##### Input records #####

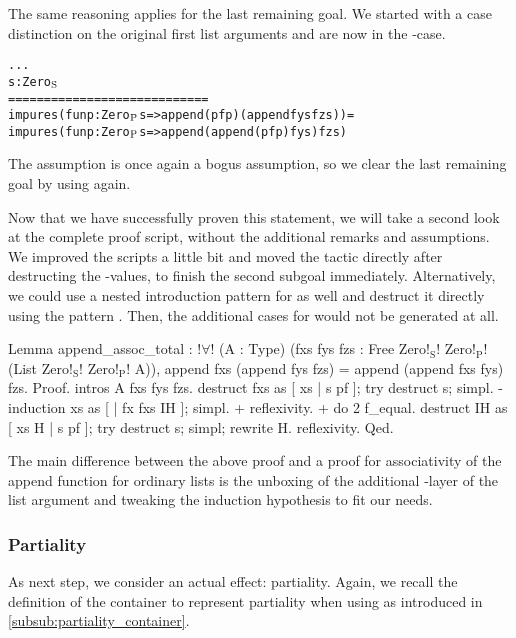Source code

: The same reasoning applies for the last remaining goal.
We started with a case distinction on the original first list arguments  and are now in the \--case.

\begin{alltt}
  ...
  s : Zero\(\sb{\text{S}}\)
  ============================
  impure s (fun p : Zero\(\sb{\text{P}}\) s => append (pf p) (append fys fzs)) =
  impure s (fun p : Zero\(\sb{\text{P}}\) s => append (append (pf p) fys) fzs)
\end{alltt}

The assumption  is once again a bogus assumption, so we clear the last remaining goal by using  again.

Now that we have successfully proven this statement, we will take a second look at the complete proof script, without the additional remarks and assumptions.
We improved the scripts a little bit and moved the  tactic directly after destructing the \--values, to finish the second subgoal immediately.
Alternatively, we could use a nested introduction pattern for  as well and destruct it directly using the pattern \cinl{[]}.
Then, the additional cases for  would not be generated at all.

\begin{coqcode}
Lemma append_assoc_total :
 !$\forall$! (A : Type) (fxs fys fzs : Free Zero!$_\text{S}$! Zero!$_\text{P}$! (List Zero!$_\text{S}$! Zero!$_\text{P}$! A)),
   append fxs (append fys fzs) = append (append fxs fys) fzs.
Proof.
 intros A fxs fys fzs.
 destruct fxs as [ xs | s pf ]; try destruct s; simpl.
 - induction xs as [ | fx fxs IH ]; simpl.
   + reflexivity.
   + do 2 f_equal. destruct IH as [ xs H | s pf ]; try destruct s; simpl;
       rewrite H. reflexivity.
Qed.
\end{coqcode}

The main difference between the above proof and a proof for associativity of the append function for ordinary lists is the unboxing of the additional \--layer of the list argument and tweaking the induction hypothesis to fit our needs.

\subsubsection{Partiality}
As next step, we consider an actual effect: partiality.
Again, we recall the definition of the container to represent partiality when using  as introduced in \autoref{subsub:partiality_container}.

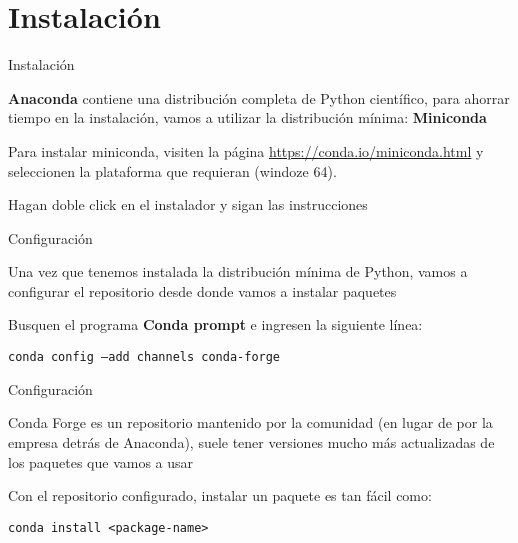 \documentclass[10pt]{beamer}
\newcommand{\chref}[2]{
  \href{#1}{{\usebeamercolor[bg]{Feather}#2}}
}
\begin{document}
\section{Instalación}

\begin{frame}{Instalación}

  \begin{block}{}
    \textbf{Anaconda} contiene una distribución completa de Python científico,
    para ahorrar tiempo en la instalación, vamos a utilizar la distribución
    mínima: \textbf{Miniconda}
  \end{block}\pause

  \begin{block}{}
    Para instalar miniconda, visiten la página \chref{https://conda.io/miniconda.html}{https://conda.io/miniconda.html} y seleccionen la plataforma que requieran (windoze 64).

    Hagan doble click en el instalador y sigan las instrucciones
  \end{block}

\end{frame}


\begin{frame}{Configuración}

  \begin{block}{}
    Una vez que tenemos instalada la distribución mínima de Python, vamos a configurar
    el repositorio desde donde vamos a instalar paquetes
  \end{block}\pause

  \begin{block}{}
    Busquen el programa \textbf{Conda prompt} e ingresen la siguiente línea:

    {\tt conda config --add channels conda-forge}
  \end{block}

\end{frame}

\begin{frame}{Configuración}

  \begin{block}{}
    Conda Forge es un repositorio mantenido por la comunidad
    (en lugar de por la empresa detrás de Anaconda), suele tener versiones
    mucho más actualizadas de los paquetes que vamos a usar
  \end{block}\pause

  \begin{block}{}
    Con el repositorio configurado, instalar un paquete es tan fácil como:

    {\tt conda install <package-name>}
  \end{block}

\end{frame}
\end{document}

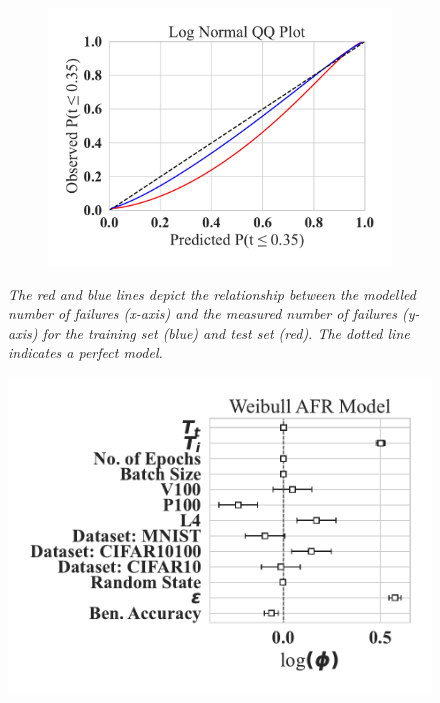 \documentclass[conference]{IEEEtran}
\newcommand{\cm}[1]{\textit{{\color{blue}#1}}}
\begin{document}
{\begin{figure}[h!]
\begin{subfigure}[b]{.3\linewidth}
        \includegraphics[width=\linewidth,clip]{plots/combined/log_normal_qq.pdf}
        \caption{}
    \end{subfigure}
    \caption{\cm{The red and blue lines depict the relationship between the modelled number of failures (x-axis) and the measured number of failures (y-axis) for the training set (blue) and test set (red). The dotted line indicates a perfect model.}}
    \label{fig:qq}
\end{figure}
\begin{figure}[h!]
    \centering
    \captionsetup[subfigure]{skip=0pt} %
        \centering
        \includegraphics[width=\linewidth]{plots/combined/weibull_aft.pdf}

\end{figure}}
\end{document}
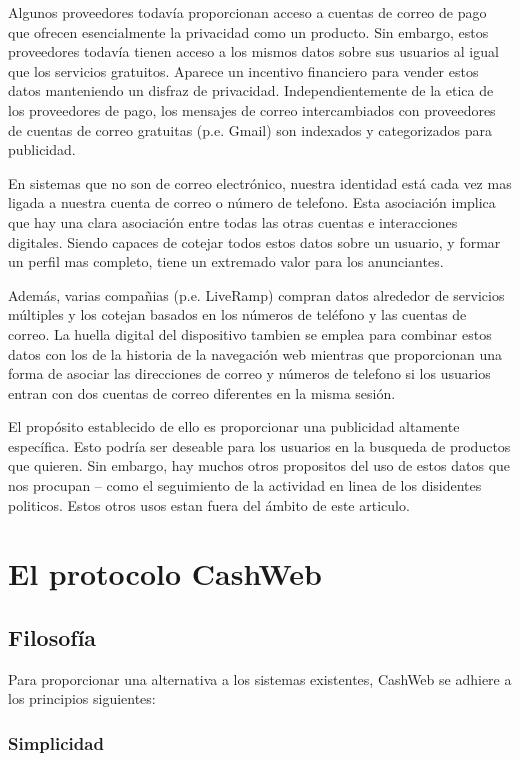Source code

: \documentclass{article}
\begin{document}
Algunos proveedores todavía proporcionan acceso a cuentas de correo de pago que ofrecen esencialmente la privacidad como un producto. Sin embargo, estos proveedores todavía tienen acceso a los mismos datos sobre sus usuarios al igual que los servicios gratuitos. Aparece un incentivo financiero para vender estos datos manteniendo un disfraz de privacidad. Independientemente de la etica de los proveedores de pago, los mensajes de correo intercambiados con proveedores de cuentas de correo gratuitas (p.e. Gmail) son indexados y categorizados para publicidad.

En sistemas que no son de correo electrónico, nuestra identidad está cada vez mas ligada a nuestra cuenta de correo o número de telefono. Esta asociación implica que hay una clara asociación entre todas las otras cuentas e interacciones digitales. Siendo capaces de cotejar todos estos datos sobre un usuario, y formar un perfil mas completo, tiene un extremado valor para los anunciantes.

Además, varias compañias (p.e. LiveRamp) compran datos alrededor de servicios múltiples y los cotejan basados en los números de teléfono y las cuentas de correo. La huella digital del dispositivo tambien se emplea para combinar estos datos con los de la historia de la navegación web mientras que proporcionan una forma de asociar las direcciones de correo y números de telefono si los usuarios entran con dos cuentas de correo diferentes en la misma sesión.

El propósito establecido de ello es proporcionar una publicidad altamente específica. Esto podría ser deseable para los usuarios en la busqueda de productos que quieren. Sin embargo, hay muchos otros propositos del uso de estos datos que nos procupan -- como el seguimiento de la actividad en linea de los disidentes politicos. Estos otros usos estan fuera del ámbito de este articulo.

\section{El protocolo CashWeb}

\subsection{Filosofía}

Para proporcionar una alternativa a los sistemas existentes, CashWeb se adhiere a los principios siguientes:

\subsubsection{Simplicidad}
\end{document}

#####

• **Task requirements**
A faithful copy of the entries above is needed, one that contains no images.

• **Task output**
Source code

: The same reasoning applies for the last remaining goal.
We started with a case distinction on the original first list arguments  and are now in the \--case.

\begin{alltt}
  ...
  s : Zero\(\sb{\text{S}}\)
  ============================
  impure s (fun p : Zero\(\sb{\text{P}}\) s => append (pf p) (append fys fzs)) =
  impure s (fun p : Zero\(\sb{\text{P}}\) s => append (append (pf p) fys) fzs)
\end{alltt}

The assumption  is once again a bogus assumption, so we clear the last remaining goal by using  again.

Now that we have successfully proven this statement, we will take a second look at the complete proof script, without the additional remarks and assumptions.
We improved the scripts a little bit and moved the  tactic directly after destructing the \--values, to finish the second subgoal immediately.
Alternatively, we could use a nested introduction pattern for  as well and destruct it directly using the pattern \cinl{[]}.
Then, the additional cases for  would not be generated at all.

\begin{coqcode}
Lemma append_assoc_total :
 !$\forall$! (A : Type) (fxs fys fzs : Free Zero!$_\text{S}$! Zero!$_\text{P}$! (List Zero!$_\text{S}$! Zero!$_\text{P}$! A)),
   append fxs (append fys fzs) = append (append fxs fys) fzs.
Proof.
 intros A fxs fys fzs.
 destruct fxs as [ xs | s pf ]; try destruct s; simpl.
 - induction xs as [ | fx fxs IH ]; simpl.
   + reflexivity.
   + do 2 f_equal. destruct IH as [ xs H | s pf ]; try destruct s; simpl;
       rewrite H. reflexivity.
Qed.
\end{coqcode}

The main difference between the above proof and a proof for associativity of the append function for ordinary lists is the unboxing of the additional \--layer of the list argument and tweaking the induction hypothesis to fit our needs.

\subsubsection{Partiality}
As next step, we consider an actual effect: partiality.
Again, we recall the definition of the container to represent partiality when using  as introduced in \autoref{subsub:partiality_container}.

 \documentclass[10pt]{beamer}
\newcommand{\chref}[2]{
  \href{#1}{{\usebeamercolor[bg]{Feather}#2}}
}
\begin{document}
\section{Instalación}

\begin{frame}{Instalación}

  \begin{block}{}
    \textbf{Anaconda} contiene una distribución completa de Python científico,
    para ahorrar tiempo en la instalación, vamos a utilizar la distribución
    mínima: \textbf{Miniconda}
  \end{block}\pause

  \begin{block}{}
    Para instalar miniconda, visiten la página \chref{https://conda.io/miniconda.html}{https://conda.io/miniconda.html} y seleccionen la plataforma que requieran (windoze 64).

    Hagan doble click en el instalador y sigan las instrucciones
  \end{block}

\end{frame}


\begin{frame}{Configuración}

  \begin{block}{}
    Una vez que tenemos instalada la distribución mínima de Python, vamos a configurar
    el repositorio desde donde vamos a instalar paquetes
  \end{block}\pause

  \begin{block}{}
    Busquen el programa \textbf{Conda prompt} e ingresen la siguiente línea:

    {\tt conda config --add channels conda-forge}
  \end{block}

\end{frame}

\begin{frame}{Configuración}

  \begin{block}{}
    Conda Forge es un repositorio mantenido por la comunidad
    (en lugar de por la empresa detrás de Anaconda), suele tener versiones
    mucho más actualizadas de los paquetes que vamos a usar
  \end{block}\pause

  \begin{block}{}
    Con el repositorio configurado, instalar un paquete es tan fácil como:

    {\tt conda install <package-name>}
  \end{block}

\end{frame}
\end{document}

 \documentclass[conference]{IEEEtran}
\newcommand{\cm}[1]{\textit{{\color{blue}#1}}}
\begin{document}
{\begin{figure}[h!]
\begin{subfigure}[b]{.3\linewidth}
        \includegraphics[width=\linewidth,clip]{plots/combined/log_normal_qq.pdf}
        \caption{}
    \end{subfigure}
    \caption{\cm{The red and blue lines depict the relationship between the modelled number of failures (x-axis) and the measured number of failures (y-axis) for the training set (blue) and test set (red). The dotted line indicates a perfect model.}}
    \label{fig:qq}
\end{figure}
\begin{figure}[h!]
    \centering
    \captionsetup[subfigure]{skip=0pt} %
        \centering
        \includegraphics[width=\linewidth]{plots/combined/weibull_aft.pdf}

\end{figure}}
\end{document}
Source code

: \documentclass{article}
\begin{document}
Algunos proveedores todavía proporcionan acceso a cuentas de correo de pago que ofrecen esencialmente la privacidad como un producto. Sin embargo, estos proveedores todavía tienen acceso a los mismos datos sobre sus usuarios al igual que los servicios gratuitos. Aparece un incentivo financiero para vender estos datos manteniendo un disfraz de privacidad. Independientemente de la etica de los proveedores de pago, los mensajes de correo intercambiados con proveedores de cuentas de correo gratuitas (p.e. Gmail) son indexados y categorizados para publicidad.

En sistemas que no son de correo electrónico, nuestra identidad está cada vez mas ligada a nuestra cuenta de correo o número de telefono. Esta asociación implica que hay una clara asociación entre todas las otras cuentas e interacciones digitales. Siendo capaces de cotejar todos estos datos sobre un usuario, y formar un perfil mas completo, tiene un extremado valor para los anunciantes.

Además, varias compañias (p.e. LiveRamp) compran datos alrededor de servicios múltiples y los cotejan basados en los números de teléfono y las cuentas de correo. La huella digital del dispositivo tambien se emplea para combinar estos datos con los de la historia de la navegación web mientras que proporcionan una forma de asociar las direcciones de correo y números de telefono si los usuarios entran con dos cuentas de correo diferentes en la misma sesión.

El propósito establecido de ello es proporcionar una publicidad altamente específica. Esto podría ser deseable para los usuarios en la busqueda de productos que quieren. Sin embargo, hay muchos otros propositos del uso de estos datos que nos procupan -- como el seguimiento de la actividad en linea de los disidentes politicos. Estos otros usos estan fuera del ámbito de este articulo.

\section{El protocolo CashWeb}

\subsection{Filosofía}

Para proporcionar una alternativa a los sistemas existentes, CashWeb se adhiere a los principios siguientes:

\subsubsection{Simplicidad}
\end{document}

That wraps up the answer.